Lackawanna Insurance Group Fraud Resource Center
When someone provides false information to an insurance company in order to gain something of value that he or she would not have received if the truth had been told, they’ve committed insurance fraud.
In Pennsylvania, fraud is defined as “Any person who knowingly and with intent to defraud any insurance company or other person files an application for insurance or statement of claim containing any materially false information or conceals for the purpose of misleading, information concerning any fact material thereto commits a fraudulent insurance act, which is a crime and subjects such person to criminal and civil penalties.” This type of dishonest act is classified among the most serious of crimes – it’s considered a felony.

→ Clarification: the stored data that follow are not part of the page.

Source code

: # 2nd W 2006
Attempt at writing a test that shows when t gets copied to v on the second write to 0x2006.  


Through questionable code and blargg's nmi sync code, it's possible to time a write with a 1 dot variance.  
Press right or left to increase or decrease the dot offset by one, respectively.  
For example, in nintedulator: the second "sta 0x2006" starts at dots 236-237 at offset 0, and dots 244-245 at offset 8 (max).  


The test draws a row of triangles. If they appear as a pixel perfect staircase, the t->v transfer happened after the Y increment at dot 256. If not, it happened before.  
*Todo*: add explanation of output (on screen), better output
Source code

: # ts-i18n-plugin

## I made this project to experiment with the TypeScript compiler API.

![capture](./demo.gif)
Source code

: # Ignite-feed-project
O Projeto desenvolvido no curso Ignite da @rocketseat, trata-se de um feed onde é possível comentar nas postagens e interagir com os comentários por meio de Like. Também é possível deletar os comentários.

Those convicted of the crime face prison time, fines, legal fees and more – not to mention a wide range of personal and professional consequences.
As with other forms of insurance fraud, Workers’ Compensation insurance can be compromised if false or misleading information is provided to insurance companies.
The most common ways an individual commits insurance fraud is if he or she:
Fakes an injury at work to get paid time off.
Exaggerates the severity of a legitimate injury to get additional time off work with benefits.
Claims an injury occurred on he job when it actually took place elsewhere.
Takes a new job and lies to the insurance company about being unable to return to work at the previous place of employment or lies by concealing his income from another job.